WASHINGTON — With less than 50 days until President-elect Donald Trump enters the White House again, the Justice Department continues to prosecute and arrest Jan. 6 rioters, even as Trump has said he’ll pardon an unknown number of the more than 1,500 people charged in connection with the attack.
There are still more than 90 people on the FBI’s Capitol Violence page, which features photos of the bureau’s most wanted rioters, who have been identified to the FBI but not yet arrested, online sleuths told NBC News. And the sleuths, who have aided in those cases, have identified hundreds more rioters who weren’t featured on the Capitol Violence page and may never face justice.
With little time left, the Justice Department plans to focus on arresting and prosecuting the “most egregious” cases, particularly those of people who would be charged with felony assault on law enforcement, a law enforcement official told NBC News last month.
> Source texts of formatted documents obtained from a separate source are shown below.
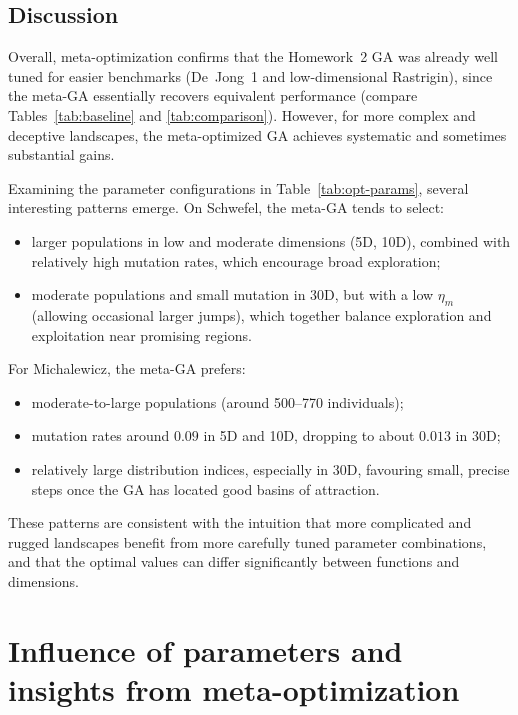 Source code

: \documentclass[11pt]{article}
\begin{document}
\subsection{Discussion}

Overall, meta-optimization confirms that the Homework~2 GA was already
well tuned for easier benchmarks (De~Jong~1 and low-dimensional Rastrigin),
since the meta-GA essentially recovers equivalent performance
(compare Tables~\ref{tab:baseline} and \ref{tab:comparison}).
However, for more complex and deceptive landscapes, the meta-optimized GA
achieves systematic and sometimes substantial gains.

Examining the parameter configurations in Table~\ref{tab:opt-params},
several interesting patterns emerge.
On Schwefel, the meta-GA tends to select:
\begin{itemize}
  \item larger populations in low and moderate dimensions (5D, 10D),
        combined with relatively high mutation rates, which encourage
        broad exploration;
  \item moderate populations and small mutation in 30D, but with a
        low $\eta_m$ (allowing occasional larger jumps), which together
        balance exploration and exploitation near promising regions.
\end{itemize}

For Michalewicz, the meta-GA prefers:
\begin{itemize}
  \item moderate-to-large populations (around 500--770 individuals);
  \item mutation rates around $0.09$ in 5D and 10D, dropping to
        about $0.013$ in 30D;
  \item relatively large distribution indices, especially in 30D,
        favouring small, precise steps once the GA has located good
        basins of attraction.
\end{itemize}

These patterns are consistent with the intuition that more complicated and
rugged landscapes benefit from more carefully tuned parameter combinations,
and that the optimal values can differ significantly between functions and
dimensions.

\section{Influence of parameters and insights from meta-optimization}
\end{document}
Among them is a man whom online sleuths say they long ago identified as a rioter, who assaulted police officers and has gone unarrested for years. The FBI searched a residential address associated with the man in recent weeks, NBC News has learned.
The rioter is known to online “sedition hunters” as “Old Double Shot,” a nickname he earned because he can be seen on video of the Jan. 6 attack “double-fisting spray canisters” that he appeared to use to assault police officers with chemical spray on the west front of the U.S. Capitol. Video later emerged showing someone who appears to be the same man, wearing a Trump camo hat and a T-shirt he wore on his back like a cape, attacking police with a pole as the mob forced its way up the stairs and closer to the Capitol.
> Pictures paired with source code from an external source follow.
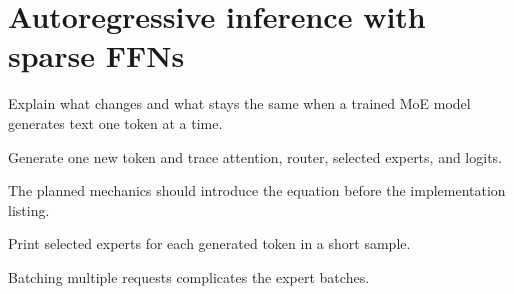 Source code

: \section{Autoregressive inference with sparse FFNs}
\label{sec:ch12-autoregressive-inference-with-sparse-ffns}

Explain what changes and what stays the same when a trained MoE model generates text one token at a time.



Generate one new token and trace attention, router, selected experts, and logits.



The planned mechanics should introduce the equation before the implementation listing.





\begin{checkpointbox}
Print selected experts for each generated token in a short sample.
\end{checkpointbox}

Batching multiple requests complicates the expert batches.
Numerous rioters have been charged with felonies and convicted of using either pepper spray or bear spray against officers during the Capitol attack, many of whom have received prison sentences.
When online sleuths ran the images of “Old Double Shot” through publicly available facial recognition software in the weeks after the Capitol attack, they told NBC News, they found an old video of a person who looked strikingly like the same man at a Tea Party rally and then a more recent video of someone who appeared to be him outside a Trump rally. Facial recognition software also led them to the website of Koetting Insurance in Germantown, Illinois, and to a man named Michael Koetting.
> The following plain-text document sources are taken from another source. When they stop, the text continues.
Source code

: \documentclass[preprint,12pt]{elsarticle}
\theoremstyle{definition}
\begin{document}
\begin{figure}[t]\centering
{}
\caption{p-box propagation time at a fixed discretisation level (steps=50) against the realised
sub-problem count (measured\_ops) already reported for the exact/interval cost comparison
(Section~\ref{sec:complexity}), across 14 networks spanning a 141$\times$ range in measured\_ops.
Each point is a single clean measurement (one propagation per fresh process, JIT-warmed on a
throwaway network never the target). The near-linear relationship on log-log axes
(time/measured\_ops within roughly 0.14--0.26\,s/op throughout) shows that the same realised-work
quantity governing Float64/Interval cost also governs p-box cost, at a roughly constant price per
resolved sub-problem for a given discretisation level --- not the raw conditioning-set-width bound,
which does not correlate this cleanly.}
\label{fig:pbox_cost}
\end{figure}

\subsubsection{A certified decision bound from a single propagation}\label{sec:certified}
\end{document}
“Old Double Shot” is one of the sleuths’ earliest identifications; they say they gave it to the FBI more than 3½ years ago. His image did appear in another Jan. 6 affidavit, NBC News reported in February, but “Old Double Shot” has never been arrested.
In recent weeks, however, the FBI searched a residential address that public records show is associated with Koetting, NBC News confirmed. A BBC reporter first posted that a Jan. 6-related search took place in a small town in southern Illinois, and an FBI spokesperson confirmed to NBC News: “FBI Springfield conducted a search warrant at the address in question.”
Koetting didn’t respond to requests for comment for this article or for previous reporting in 2021. Under standard practice, the FBI doesn’t comment on cases in which charges haven’t been brought, and it confirmed only that it executed a search warrant at the address associated with Koetting.
In the nearly four years since the Capitol attack, Michael Koetting has been wiped from the Koetting Insurance website, and an employee who answered the phone said he was no longer associated with the firm and that the employee didn’t have any contact information for him and was “not sure” whether he was still in the country. The employee did confirm knowing that the FBI searched Koetting’s home — which is next door to the insurance company — but said the insurance company itself wasn’t.
Images of “Old Double Shot” never appeared on the FBI’s Capitol Violence website, which typically features photos of persons of interest who haven’t yet been identified to the FBI. Because the website was built to generate new public tips, people haven’t typically been added to it when the FBI already has names or solid leads in hand.
Of the more than 1,500 Jan. 6 defendants the FBI has arrested to date, federal prosecutors have secured the convictions of more than 1,100 people on charges ranging from misdemeanor unlawful picketing or parading to seditious conspiracy against the U.S. More than 600 people have been sentenced to periods of incarceration that have ranged from a few days in prison all the way up to a record-setting 22 years in federal prison for former Proud Boys chairman Enrique Tarrio, who was convicted of seditious conspiracy.